> **Records provided**
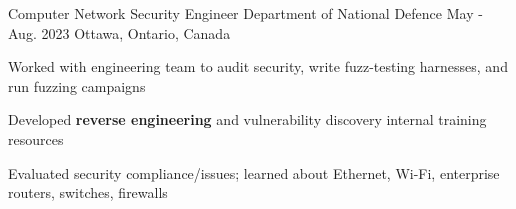 

\begin{cventries}

  \cventry
    {Computer Network Security Engineer} %
    {Department of National Defence} %
    {May - Aug. 2023} %
    {Ottawa, Ontario, Canada} %
    {
      \begin{cvitems} %
        \item{Worked with engineering team to audit security, write fuzz-testing harnesses, and run fuzzing campaigns}
        \item{Developed \textbf{reverse engineering} and vulnerability discovery internal training resources}
        \item{Evaluated security compliance/issues; learned about Ethernet, Wi-Fi, enterprise routers, switches, firewalls}
      \end{cvitems}
    }


\end{cventries}
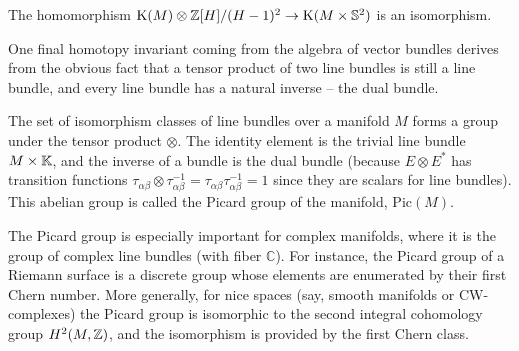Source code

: \begin{thm}
    The homomorphism $\mathrm{K}(M)\otimes \mathbb{Z}[H]\slash(H-1)^2\to \mathrm{K}(M\times\mathbb{S}^2)$ is an isomorphism.
\end{thm}


One final homotopy invariant coming from the algebra of vector bundles derives from the obvious fact that a tensor product of two line bundles is still a line bundle, and every line bundle has a natural inverse -- the dual bundle.

\begin{defn}
    The set of isomorphism classes of line bundles over a manifold $M$ forms a group under the tensor product $\otimes$. The identity element is the trivial line bundle $M\times\mathbb{K} $, and the inverse of a bundle is the dual bundle (because $E\otimes E^\ast$ has transition functions $\tau_{\alpha\beta}\otimes \tau_{\alpha\beta}^{-1}=\tau_{\alpha\beta} \tau_{\alpha\beta}^{-1}=1$ since they are scalars for line bundles).
    This abelian group is called the Picard group of the manifold, $\mathrm{Pic}(M)$.
\end{defn}
\begin{rem}
    The Picard group is especially important for complex manifolds, where it is the group of complex line bundles (with fiber $\mathbb{C}$). For instance, the Picard group of a Riemann surface is a discrete group whose elements are enumerated by their first Chern number. More generally, for nice spaces (say, smooth manifolds or CW-complexes) the Picard group is isomorphic to the second integral cohomology group $H^2(M,\mathbb{Z})$, and the isomorphism is provided by the first Chern class.
\end{rem}

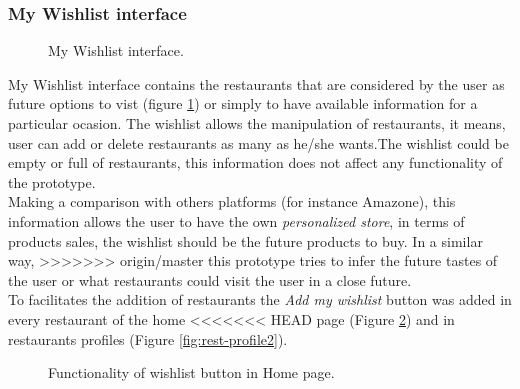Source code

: \subsubsection{My Wishlist interface}
\begin{figure}
\captionsetup{font=footnotesize}
\centering
{}
\caption{My Wishlist interface.}
\label{fig:mywishlist}   
\end{figure}
My Wishlist interface contains the restaurants that are 
considered by the user as future options to vist (figure \ref{fig:mywishlist}) 
or simply to have available information for a particular 
ocasion. The wishlist allows the manipulation of restaurants, 
it means, user can add or delete restaurants as many as 
he/she wants.The wishlist could be empty or full of 
restaurants, this information does not affect any functionality 
of the prototype. \\
Making a comparison with others platforms (for instance 
Amazone), this information allows the user to have the own 
\textit{personalized store}, in terms of products sales, the wishlist 
should be the future products to buy. In a similar way, 
>>>>>>> origin/master
this prototype tries to infer the future tastes of the user 
or what restaurants could visit the user in a close future. \\
To facilitates the addition of restaurants the \textit{Add my wishlist} 
button was added in every restaurant of the home 
<<<<<<< HEAD
page (Figure  \ref{fig:wishlist-home}) and in restaurants 
profiles (Figure  \ref{fig:rest-profile2}).
\begin{figure}
\captionsetup{font=footnotesize}
\centering
{}
\caption{Functionality of wishlist button in Home page.}
\label{fig:wishlist-home}   
\end{figure}

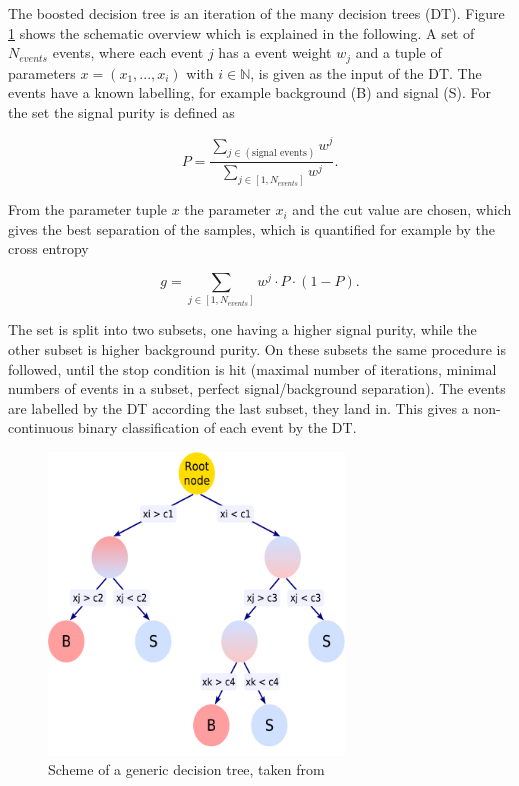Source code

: The boosted decision tree is an iteration of the many decision trees (\gls{DT}). Figure \ref{fig:fig_3_10} shows the schematic overview which is explained in the following. A set of $N_{events}$ events, where each event $j$ has a event weight $w_{j}$ and a tuple of parameters $x = (x_{1}, ... , x_{i})$ with $i \in \mathbb{N}$, is given as the input of the \gls{DT}. The events have a known labelling, for example background (B) and signal (S). For the set the signal purity is defined as

\begin{equation}
	\label{eq:eq_3_10}
	P = \frac{\sum_{j \in (\text{signal events})} w^{j}}{\sum_{j \in [1, N_{events}]} w^{j}}.
\end{equation}

From the parameter tuple $x$ the parameter $x_{i}$ and the cut value are chosen, which gives the best separation of the samples, which is quantified for example by the cross entropy 

\begin{equation}
	\label{eq:eq_3_11}
	g = \sum_{j \in [1, N_{events}]} w^{j} \cdot P \cdot (1-P).
\end{equation}

The set is split into two subsets, one having a higher signal purity, while the other subset is higher background purity. On these subsets the same procedure is followed, until the stop condition is hit (maximal number of iterations, minimal numbers of events in a subset, perfect signal/background separation). The events are labelled by the \gls{DT} according the last subset, they land in. This gives a non-continuous binary classification of each event by the \gls{DT}. \\

\begin{figure}[htp]
	\centering
	\includegraphics[width=0.7\textwidth]{pictures/DT.pdf}

	\caption[DT scheme]{Scheme of a generic decision tree, taken from \cite{TMVA}}
	\label{fig:fig_3_10}
\end{figure}


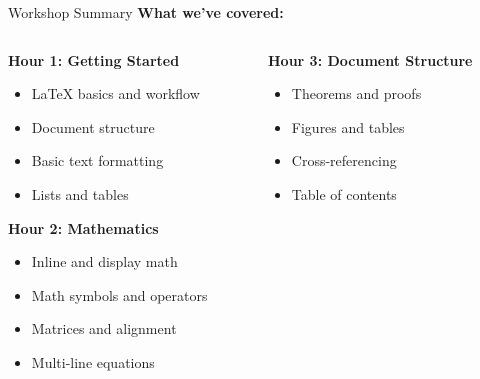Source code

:                \begin{frame}{Workshop Summary}
                    \textbf{What we've covered:}
                    \begin{columns}
                         \begin{column}{0.5\textwidth}
                              \textbf{Hour 1: Getting Started}
                              \begin{itemize}
                                   \item LaTeX basics and workflow
                                   \item Document structure
                                   \item Basic text formatting
                                   \item Lists and tables
                              \end{itemize}
                              
                              \textbf{Hour 2: Mathematics}
                              \begin{itemize}
                                   \item Inline and display math
                                   \item Math symbols and operators
                                   \item Matrices and alignment
                                   \item Multi-line equations
                              \end{itemize}
                         \end{column}
                         
                         \begin{column}{0.5\textwidth}
                              \textbf{Hour 3: Document Structure}
                              \begin{itemize}
                                   \item Theorems and proofs
                                   \item Figures and tables
                                   \item Cross-referencing
                                   \item Table of contents
                              \end{itemize}
                              

\end{column}
\end{columns}
\end{frame}
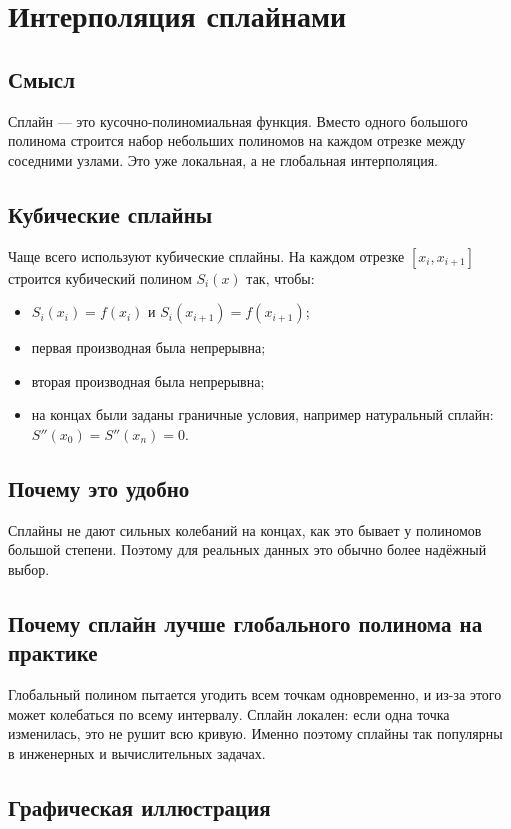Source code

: \documentclass[12pt,a4paper]{article}
\begin{document}
\section{Интерполяция сплайнами}
\subsection{Смысл}
Сплайн --- это кусочно-полиномиальная функция. Вместо одного большого полинома строится набор небольших полиномов на каждом отрезке между соседними узлами. Это уже локальная, а не глобальная интерполяция.

\subsection{Кубические сплайны}
Чаще всего используют кубические сплайны. На каждом отрезке $[x_i,x_{i+1}]$ строится кубический полином $S_i(x)$ так, чтобы:
\begin{itemize}
\item $S_i(x_i)=f(x_i)$ и $S_i(x_{i+1})=f(x_{i+1})$;
\item первая производная была непрерывна;
\item вторая производная была непрерывна;
\item на концах были заданы граничные условия, например натуральный сплайн: $S''(x_0)=S''(x_n)=0$.
\end{itemize}

\subsection{Почему это удобно}
Сплайны не дают сильных колебаний на концах, как это бывает у полиномов большой степени. Поэтому для реальных данных это обычно более надёжный выбор.

\subsection{Почему сплайн лучше глобального полинома на практике}
Глобальный полином пытается угодить всем точкам одновременно, и из-за этого может колебаться по всему интервалу. Сплайн локален: если одна точка изменилась, это не рушит всю кривую. Именно поэтому сплайны так популярны в инженерных и вычислительных задачах.

\subsection{Графическая иллюстрация}
\begin{center}
\end{center}
\end{document}
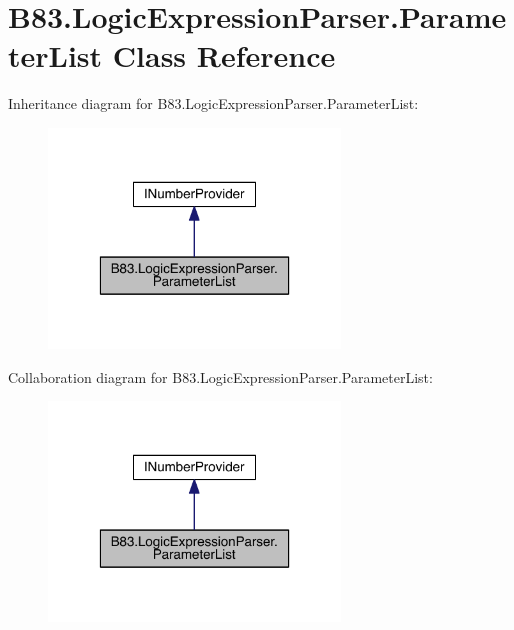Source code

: \hypertarget{class_b83_1_1_logic_expression_parser_1_1_parameter_list}{}\section{B83.\+Logic\+Expression\+Parser.\+Parameter\+List Class Reference}
\label{class_b83_1_1_logic_expression_parser_1_1_parameter_list}


Inheritance diagram for B83.\+Logic\+Expression\+Parser.\+Parameter\+List\+:\nopagebreak
\begin{figure}[H]
\begin{center}
\leavevmode
\includegraphics[width=220pt]{class_b83_1_1_logic_expression_parser_1_1_parameter_list__inherit__graph}
\end{center}
\end{figure}


Collaboration diagram for B83.\+Logic\+Expression\+Parser.\+Parameter\+List\+:\nopagebreak
\begin{figure}[H]
\begin{center}
\leavevmode
\includegraphics[width=220pt]{class_b83_1_1_logic_expression_parser_1_1_parameter_list__coll__graph}
\end{center}
\end{figure}
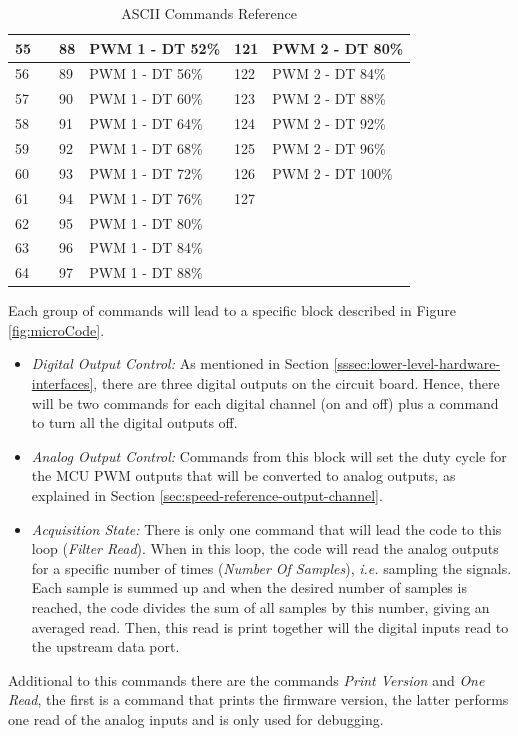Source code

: \begin{table}[h!]
\begin{tabular}{|l|l|l|l|l|l|}
		55 &  & 88 & PWM 1 - DT 52\% & 121 & PWM 2 - DT 80\% \\ \hline
		56 &  & 89 & PWM 1 - DT 56\% & 122 & PWM 2 - DT 84\% \\ \hline
		57 &  & 90 & PWM 1 - DT 60\% & 123 & PWM 2 - DT 88\% \\ \hline
		58 &  & 91 & PWM 1 - DT 64\% & 124 & PWM 2 - DT 92\% \\ \hline
		59 &  & 92 & PWM 1 - DT 68\% & 125 & PWM 2 - DT 96\% \\ \hline
		60 &  & 93 & PWM 1 - DT 72\% & 126 & PWM 2 - DT 100\% \\ \hline
		61 &  & 94 & PWM 1 - DT 76\% & 127 &  \\ \hline
		62 &  & 95 & PWM 1 - DT 80\% &  &  \\ \hline
		63 &  & 96 & PWM 1 - DT 84\% &  &  \\ \hline
		64 &  & 97 & PWM 1 - DT 88\% &  &  \\ \hline
		\end{tabular}
		\caption{ASCII Commands Reference}
		\label{table:ascii-commands}
	\end{table}


	Each group of commands will lead to a specific block described in Figure \ref{fig:microCode}.

	\begin{itemize}
		\item \textit{Digital Output Control:} As mentioned in Section \ref{sssec:lower-level-hardware-interfaces}, there are three digital outputs on the circuit board. Hence, there will be two commands for each digital channel (on and off) plus a command to turn all the digital outputs off. 
		\item \textit{Analog Output Control:} Commands from this block will set the duty cycle for the MCU PWM outputs that will be converted to analog outputs, as explained in Section \ref{sec:speed-reference-output-channel}.
		\item \textit{Acquisition State: } There is only one command that will lead the code to this loop (\textit{Filter Read}). When in this loop, the code will read the analog outputs for a specific number of times (\textit{Number Of Samples}), \textit{i.e.} sampling the signals. Each sample is summed up and when the desired number of samples is reached, the code divides the sum of all samples by this number, giving an averaged read. Then, this read is print together will the digital inputs read to the upstream data port.
	\end{itemize}

	Additional to this commands there are the commands \textit{Print Version} and \textit{One Read}, the first is a command that prints the firmware version, the latter performs one read of the analog inputs and is only used for debugging.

> **Aim of the exercise**
Reproduce every line in the data that has the word "block" in it.

> **Answer section**
	Each group of commands will lead to a specific block described in Figure \ref{fig:microCode}.
		\item \textit{Analog Output Control:} Commands from this block will set the duty cycle for the MCU PWM outputs that will be converted to analog outputs, as explained in Section \ref{sec:speed-reference-output-channel}.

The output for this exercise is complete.